I'm failing to see how my outlook on life makes my immune system over react the way it does! Its a good job you only have hay fever and not something more serious like athsma. I can just picture it - 'Don't worry dear, you don't need to take your meds, that tightness in your chest and wheezing is just your outlook on life. Think your way out of it! Dear? Dear? Why have your lips gone blue? Look, your just not trying hard enough!'

Take your medication, its your body and you have control over what goes into it. If he keeps inflicting his frankly crazy ideas on your child - you might have to take a long hard look at your relationship and think about the risk to your child.
Sorry, wish I could offer softer advice but what he did to your daughter was just horrific!

ProvisionallyAnxious · 02/06/2015 09:06

Bloody hell. YANBU and your (D?!)H is BVVVVU!

I'd second the advice r.e. a nasal spray - I have one that was prescribed, can't remember what it's called but because it gives you a direct hit so to speak it doesn't cause drowsiness.

That said - only bother asking about a spray if the pills cause YOU problems. You shouldn't change or stop taking your medication because of the supposed impact it has on anyone else. Hmm

flora717 · 02/06/2015 09:10

There was a study that showed some benefit in exposing children with allergies to the allergen (whilst still young and their immune systems were still developing). However, this was done in hospital with a range of adrenalin/ oxygen equipment & medical staff to hand. It was not 100% effective. Anyone trying to do that at home using a child as a guinea pig is playing god. Angry

CornChips · 02/06/2015 09:13

Indeed flora. My DS is meant to do such a test, but his 6-monthly skin prick tests have shown it would be too dangerous to attempt yet.

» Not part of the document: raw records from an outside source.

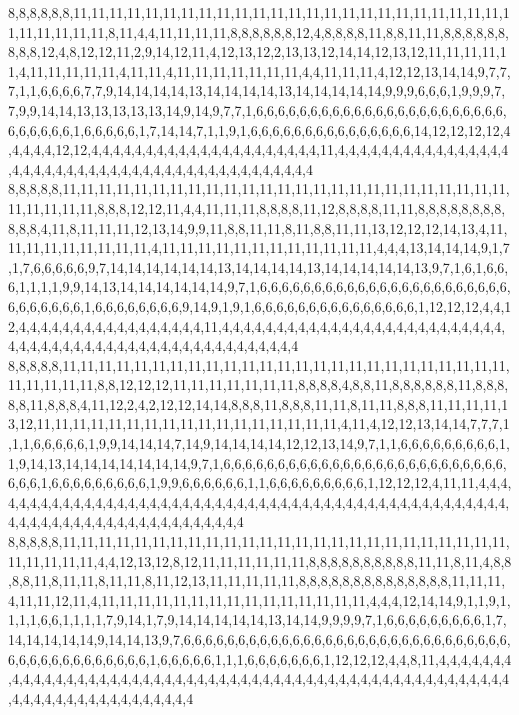 8,8,8,8,8,8,11,11,11,11,11,11,11,11,11,11,11,11,11,11,11,11,11,11,11,11,11,11,11,11,11,11,11,11,11,11,8,11,4,4,11,11,11,11,8,8,8,8,8,8,12,4,8,8,8,8,11,8,8,11,11,8,8,8,8,8,8,8,8,8,12,4,8,12,12,11,2,9,14,12,11,4,12,13,12,2,13,13,12,14,14,12,13,12,11,11,11,11,11,4,11,11,11,11,11,4,11,11,4,11,11,11,11,11,11,11,4,4,11,11,11,4,12,12,13,14,14,9,7,7,7,1,1,6,6,6,6,7,7,9,14,14,14,14,13,14,14,14,14,13,14,14,14,14,14,9,9,9,6,6,6,1,9,9,9,7,7,9,9,14,14,13,13,13,13,13,14,9,14,9,7,7,1,6,6,6,6,6,6,6,6,6,6,6,6,6,6,6,6,6,6,6,6,6,6,6,6,6,6,6,6,6,1,6,6,6,6,6,1,7,14,14,7,1,1,9,1,6,6,6,6,6,6,6,6,6,6,6,6,6,6,6,14,12,12,12,12,4,4,4,4,4,12,12,4,4,4,4,4,4,4,4,4,4,4,4,4,4,4,4,4,4,4,4,4,11,4,4,4,4,4,4,4,4,4,4,4,4,4,4,4,4,4,4,4,4,4,4,4,4,4,4,4,4,4,4,4,4,4,4,4,4,4,4,4,4,4,4,4,4
8,8,8,8,8,11,11,11,11,11,11,11,11,11,11,11,11,11,11,11,11,11,11,11,11,11,11,11,11,11,11,11,11,11,11,8,8,8,12,12,11,4,4,11,11,11,8,8,8,8,11,12,8,8,8,8,11,11,8,8,8,8,8,8,8,8,8,8,8,4,11,8,11,11,11,12,13,14,9,9,11,8,8,11,11,8,11,8,8,11,11,13,12,12,12,14,13,4,11,11,11,11,11,11,11,11,11,4,11,11,11,11,11,11,11,11,11,11,11,11,4,4,4,13,14,14,14,9,1,7,1,7,6,6,6,6,6,9,7,14,14,14,14,14,14,13,14,14,14,14,13,14,14,14,14,14,13,9,7,1,6,1,6,6,6,1,1,1,1,9,9,14,13,14,14,14,14,14,14,9,7,1,6,6,6,6,6,6,6,6,6,6,6,6,6,6,6,6,6,6,6,6,6,6,6,6,6,6,6,6,6,6,1,6,6,6,6,6,6,6,6,9,14,9,1,9,1,6,6,6,6,6,6,6,6,6,6,6,6,6,6,6,1,12,12,12,4,4,12,4,4,4,4,4,4,4,4,4,4,4,4,4,4,4,4,4,11,4,4,4,4,4,4,4,4,4,4,4,4,4,4,4,4,4,4,4,4,4,4,4,4,4,4,4,4,4,4,4,4,4,4,4,4,4,4,4,4,4,4,4,4,4,4,4,4,4,4,4,4,4
8,8,8,8,8,11,11,11,11,11,11,11,11,11,11,11,11,11,11,11,11,11,11,11,11,11,11,11,11,11,11,11,11,11,11,8,8,12,12,12,11,11,11,11,11,11,11,8,8,8,8,4,8,8,11,8,8,8,8,8,8,11,8,8,8,8,8,11,8,8,8,4,11,12,2,4,2,12,12,14,14,8,8,8,11,8,8,8,11,11,8,11,11,8,8,8,11,11,11,11,13,12,11,11,11,11,11,11,11,11,11,11,11,11,11,11,11,11,11,4,11,4,12,12,13,14,14,7,7,7,1,1,1,6,6,6,6,6,1,9,9,14,14,14,7,14,9,14,14,14,14,12,12,13,14,9,7,1,1,6,6,6,6,6,6,6,6,6,1,1,9,14,13,14,14,14,14,14,14,14,9,7,1,6,6,6,6,6,6,6,6,6,6,6,6,6,6,6,6,6,6,6,6,6,6,6,6,6,6,6,6,6,1,6,6,6,6,6,6,6,6,6,1,9,9,6,6,6,6,6,6,1,1,6,6,6,6,6,6,6,6,6,1,12,12,12,4,11,11,4,4,4,4,4,4,4,4,4,4,4,4,4,4,4,4,4,4,4,4,4,4,4,4,4,4,4,4,4,4,4,4,4,4,4,4,4,4,4,4,4,4,4,4,4,4,4,4,4,4,4,4,4,4,4,4,4,4,4,4,4,4,4,4,4,4,4,4,4,4,4
8,8,8,8,8,11,11,11,11,11,11,11,11,11,11,11,11,11,11,11,11,11,11,11,11,11,11,11,11,11,11,11,11,11,11,4,4,12,13,12,8,12,11,11,11,11,11,11,8,8,8,8,8,8,8,8,8,8,11,11,8,11,4,8,8,8,8,11,8,11,11,8,11,11,8,11,12,13,11,11,11,11,11,8,8,8,8,8,8,8,8,8,8,8,8,8,8,11,11,11,4,11,11,12,11,4,11,11,11,11,11,11,11,11,11,11,11,11,11,11,11,4,4,4,12,14,14,9,1,1,9,1,1,1,1,6,6,1,1,1,1,7,9,14,1,7,9,14,14,14,14,14,13,14,14,9,9,9,9,7,1,6,6,6,6,6,6,6,6,6,1,7,14,14,14,14,14,9,14,14,13,9,7,6,6,6,6,6,6,6,6,6,6,6,6,6,6,6,6,6,6,6,6,6,6,6,6,6,6,6,6,6,6,6,6,6,6,6,6,6,6,6,6,6,6,6,1,6,6,6,6,6,1,1,1,6,6,6,6,6,6,6,1,12,12,12,4,4,8,11,4,4,4,4,4,4,4,4,4,4,4,4,4,4,4,4,4,4,4,4,4,4,4,4,4,4,4,4,4,4,4,4,4,4,4,4,4,4,4,4,4,4,4,4,4,4,4,4,4,4,4,4,4,4,4,4,4,4,4,4,4,4,4,4,4,4,4,4,4,4
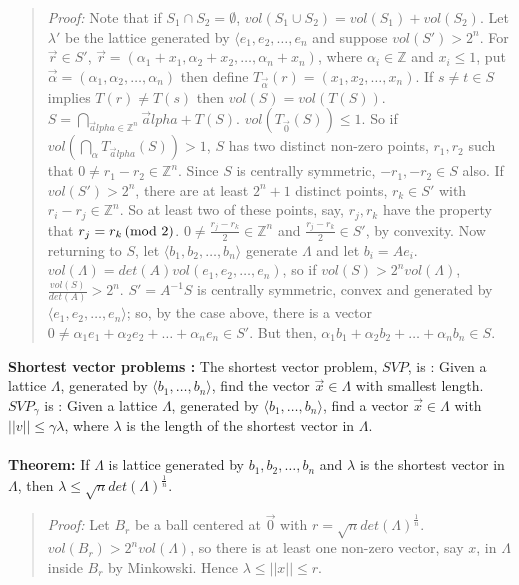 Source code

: \begin{quote}
\emph{Proof:}
Note that if $S_1 \cap S_2 = \emptyset$, $vol(S_1 \cup S_2) = vol(S_1) + vol(S_2)$.
Let $\lambda'$ be the lattice generated by $\langle e_1, e_2, \ldots, e_n$ and suppose $vol(S') > 2^n$.
For ${\vec r} \in S'$, ${\vec r} = (\alpha_1 + x_1, \alpha_2 + x_2, \ldots, \alpha_n + x_n)$,
where $\alpha_i \in {\mathbb Z}$ and
$x_i \leq 1$, put ${\vec \alpha} = (\alpha_1, \alpha_2, \ldots , \alpha_n)$ then
define $T_{\vec \alpha}(r) = (x_1, x_2, \ldots, x_n)$.
If $s \ne t \in S$ implies $T(r) \ne T(s)$ then
$vol(S) = vol(T(S))$. $S = \bigcap_{{\vec alpha} \in {\mathbb Z}^n} {\vec alpha} + T(S)$.
$vol(T_{\vec 0}(S)) \leq 1$.   So if $vol(\bigcap_{\alpha}T_{\vec alpha}(S)) > 1$,
$S$ has two distinct non-zero
points, $r_1, r_2$ such that $0 \ne r_1 - r_2 \in {\mathbb Z}^n$. Since $S$ is centrally symmetric, $-r_1, -r_2 \in S$
also.  
If $vol(S') > 2^n$, there are at least $2^n +1$ distinct points, $r_k \in S'$ with $r_i - r_j \in {\mathbb Z}^n$.
So at least two of these points, say, $r_j, r_k$ have the property that $r_j = r_k \thinspace \textnormal{(mod } 2 \textnormal{)}$.
$0 \ne {\frac {r_j - r_k} {2}} \in {\mathbb Z}^n$ and ${\frac {r_j - r_k} {2}} \in S'$, by convexity.
Now returning to $S$, let $\langle b_1, b_2, \ldots, b_n \rangle$ generate $\Lambda$ and let
$b_i = A e_i$. $vol(\Lambda) = det(A) vol(e_1, e_2, \ldots, e_n)$, so if $vol(S) > 2^n vol(\Lambda)$,
${\frac {vol(S)} {det(A)}} > 2^n$.  $S' = A^{-1}S$ is centrally symmetric, convex and
generated by $\langle e_1, e_2, \ldots, e_n \rangle$; so, by the case above, there is a vector
$0 \ne \alpha_1 e_1 +\alpha_2 e_2 + \ldots  +\alpha_n e_n \in S'$.  But then,
$\alpha_1 b_1 +\alpha_2 b_2 + \ldots  +\alpha_n b_n \in S$.
\end{quote}
{\bf Shortest vector problems :}  The shortest vector problem, $SVP$, is :
Given a lattice $\Lambda$, generated by $\langle b_1 , \ldots , b_n \rangle$,
find the vector ${\vec x} \in \Lambda$ with smallest length.
$SVP_{\gamma}$ is :
Given a lattice $\Lambda$, generated by $\langle b_1 , \ldots , b_n \rangle$,
find a vector ${\vec x} \in \Lambda$ with $||v|| \leq \gamma \lambda$, where $\lambda$ is the length of the
shortest vector in $\Lambda$.
\\
\\
{\bf Theorem: } If $\Lambda$ is lattice generated by $b_1, b_2, \ldots, b_n$ and $\lambda$ is the shortest vector
in $\Lambda$, then $\lambda \leq \sqrt{n} det(\Lambda)^{\frac 1 n}$.
\begin{quote}
\emph{Proof:}
Let $B_r$ be a ball centered at ${\vec 0}$ with $r = \sqrt{n}det(\Lambda)^{\frac 1 n}$.
$vol(B_r) > 2^n vol(\Lambda)$, so there is at least one non-zero vector, say $x$, in $\Lambda$ inside $B_r$
by Minkowski. Hence $\lambda \leq ||x|| \leq r$.
\end{quote}
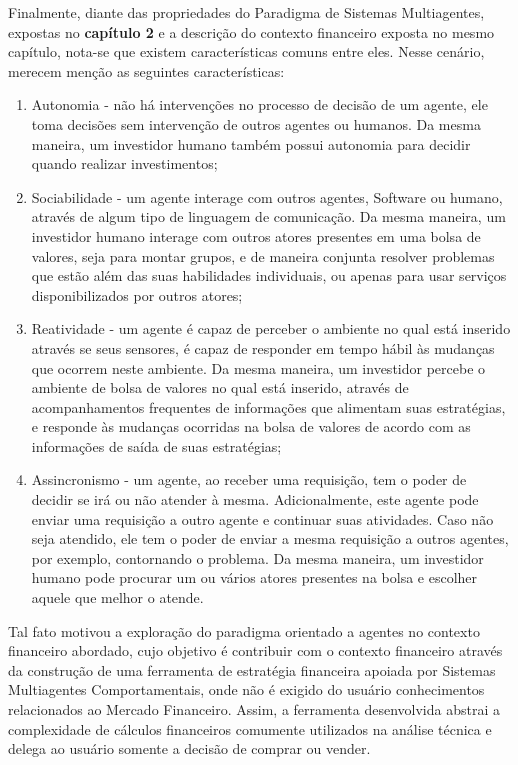 \begin{description}
Finalmente, diante das propriedades do Paradigma de Sistemas Multiagentes, expostas no \textbf{capítulo 2} e a descrição do contexto financeiro exposta no mesmo capítulo, nota-se que existem características comuns entre eles. Nesse cenário, merecem menção as seguintes características:

\begin{enumerate}
\item Autonomia - não há intervenções no processo de decisão de um agente, ele toma decisões sem intervenção de outros agentes ou humanos. Da mesma maneira, um investidor humano também possui autonomia para decidir quando realizar investimentos;

\item Sociabilidade - um agente interage com outros agentes, Software ou humano, através de  algum tipo de linguagem de comunicação. Da mesma maneira, um investidor humano interage com outros atores presentes em uma bolsa de valores, seja para montar grupos, e de maneira conjunta resolver problemas que estão além das suas habilidades individuais, ou apenas para usar serviços disponibilizados por outros atores;

\item Reatividade - um agente é capaz de perceber o ambiente no qual está inserido através se seus sensores, é capaz de responder em tempo hábil às mudanças que ocorrem neste ambiente. Da mesma maneira, um investidor percebe o ambiente de bolsa de valores no qual está inserido, através de acompanhamentos frequentes de informações que alimentam suas estratégias, e responde às mudanças ocorridas na bolsa de valores de acordo com as informações de saída de suas estratégias;
\item Assincronismo -  um agente, ao receber uma requisição, tem o poder de decidir se irá ou não atender à mesma. Adicionalmente, este agente pode enviar uma requisição a outro agente e continuar suas atividades. Caso não seja atendido, ele tem o poder de enviar a mesma requisição a outros agentes, por exemplo, contornando o problema. Da mesma maneira, um investidor humano pode procurar um ou vários atores presentes na bolsa e escolher aquele que melhor o atende.

\end{enumerate}

Tal fato motivou a exploração do paradigma orientado a agentes no contexto financeiro abordado, cujo objetivo é contribuir com o contexto financeiro através da construção de uma ferramenta de estratégia financeira apoiada por Sistemas Multiagentes Comportamentais, onde não é exigido do usuário conhecimentos relacionados ao Mercado Financeiro. Assim, a ferramenta desenvolvida abstrai a complexidade de cálculos financeiros comumente utilizados na análise técnica e delega ao usuário somente a decisão de comprar ou vender.

\end{description}

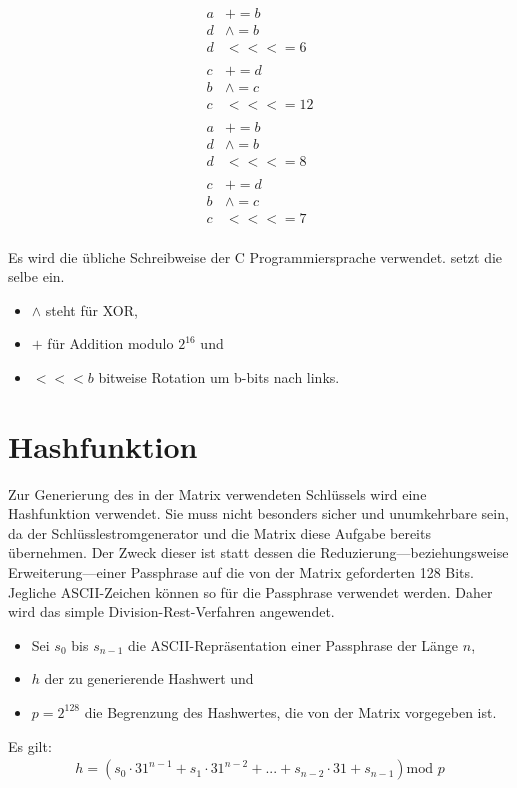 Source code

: \documentclass[10pt,a4paper]{article}
\begin{document}
\begin{align*}
    a & +=       b  \\
    d & \wedge = b  \\
    d & <<<=     6  \\
      &             \\
    c & +=       d  \\
    b & \wedge = c  \\
    c & <<<=     12 \\
      &             \\
    a & +=       b  \\
    d & \wedge = b  \\
    d & <<<=     8  \\
      &             \\
    c & +=       d  \\
    b & \wedge = c  \\
    c & <<<=     7  \\
\end{align*}

Es wird die übliche Schreibweise der C Programmiersprache verwendet.
\cite{Bernstein2008} setzt die selbe ein.
\begin{itemize}
    \item $\wedge$ steht für XOR,
    \item $+$ für Addition modulo $2^{16}$ und
    \item $<<<b$ bitweise Rotation um b-bits nach links.
\end{itemize}

\section{Hashfunktion}

Zur Generierung des in der Matrix verwendeten Schlüssels wird eine Hashfunktion verwendet.
Sie muss nicht besonders sicher und unumkehrbare sein, da der Schlüsslestromgenerator und die Matrix diese Aufgabe bereits übernehmen.
Der Zweck dieser ist statt dessen die Reduzierung---beziehungsweise Erweiterung---einer Passphrase auf die von der Matrix geforderten 128 Bits.
Jegliche ASCII-Zeichen können so für die Passphrase verwendet werden.
Daher wird das simple Division-Rest-Verfahren\cite{Silies2021} angewendet.

\begin{itemize}
    \item Sei $s_0$ bis $s_{n-1}$ die ASCII-Repräsentation einer Passphrase der Länge $n$,
    \item $h$ der zu generierende Hashwert und
    \item $p = 2^{128}$ die Begrenzung des Hashwertes, die von der Matrix vorgegeben ist.
\end{itemize}
Es gilt:
\begin{align*}
    h = \left( s_0 \cdot 31^{n-1} + s_1 \cdot 31^{n-2} + ... + s_{n-2} \cdot 31 + s_{n-1}\right)\text{mod } p
\end{align*}
\end{document}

I am utterly speechless at the OP's husband. He could very easily have killed the DD... and may indeed even do so if he tries any more stupid experiments.

HayFeverHell · 02/06/2015 09:27

I agree with every other poster.

I wouldn't have sex with him when I was suffering from hay fever. (Frankly, I'd be pretty turned off altogether by someone who is so selfish and uncaring.)

I sleep with a HEPA airfilter. It helps a bit. I have had two years of allergy shots and I am a little better. I have one more year to go. Fingers crossed that it works.